▸ INSTRUCTIONS FOR THE TASK
Extract every record, keeping each one exactly as it is.

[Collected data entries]

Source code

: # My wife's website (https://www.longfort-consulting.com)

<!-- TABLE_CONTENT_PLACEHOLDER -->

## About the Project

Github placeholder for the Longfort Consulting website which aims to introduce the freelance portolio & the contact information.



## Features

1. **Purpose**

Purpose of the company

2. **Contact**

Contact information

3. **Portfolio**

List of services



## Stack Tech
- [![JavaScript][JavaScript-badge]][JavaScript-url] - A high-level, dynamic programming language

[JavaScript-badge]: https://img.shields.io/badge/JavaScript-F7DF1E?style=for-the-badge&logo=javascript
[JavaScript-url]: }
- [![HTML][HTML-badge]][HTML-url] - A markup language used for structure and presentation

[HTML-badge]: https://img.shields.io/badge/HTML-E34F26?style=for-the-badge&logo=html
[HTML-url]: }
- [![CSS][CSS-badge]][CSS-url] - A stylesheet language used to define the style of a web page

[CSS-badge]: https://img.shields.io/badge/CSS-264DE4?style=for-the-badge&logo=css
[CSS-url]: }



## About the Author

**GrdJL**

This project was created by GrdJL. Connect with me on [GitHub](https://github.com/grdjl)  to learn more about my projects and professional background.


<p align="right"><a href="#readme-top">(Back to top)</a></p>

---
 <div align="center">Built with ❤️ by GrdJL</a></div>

▸ ANSWER SPACE
Source code

: # My wife's website (https://www.longfort-consulting.com)

<!-- TABLE_CONTENT_PLACEHOLDER -->

## About the Project

Github placeholder for the Longfort Consulting website which aims to introduce the freelance portolio & the contact information.



## Features

1. **Purpose**

Purpose of the company

2. **Contact**

Contact information

3. **Portfolio**

List of services



## Stack Tech
- [![JavaScript][JavaScript-badge]][JavaScript-url] - A high-level, dynamic programming language

[JavaScript-badge]: https://img.shields.io/badge/JavaScript-F7DF1E?style=for-the-badge&logo=javascript
[JavaScript-url]: }
- [![HTML][HTML-badge]][HTML-url] - A markup language used for structure and presentation

[HTML-badge]: https://img.shields.io/badge/HTML-E34F26?style=for-the-badge&logo=html
[HTML-url]: }
- [![CSS][CSS-badge]][CSS-url] - A stylesheet language used to define the style of a web page

[CSS-badge]: https://img.shields.io/badge/CSS-264DE4?style=for-the-badge&logo=css
[CSS-url]: }



## About the Author

**GrdJL**

This project was created by GrdJL. Connect with me on [GitHub](https://github.com/grdjl)  to learn more about my projects and professional background.


<p align="right"><a href="#readme-top">(Back to top)</a></p>

---
 <div align="center">Built with ❤️ by GrdJL</a></div>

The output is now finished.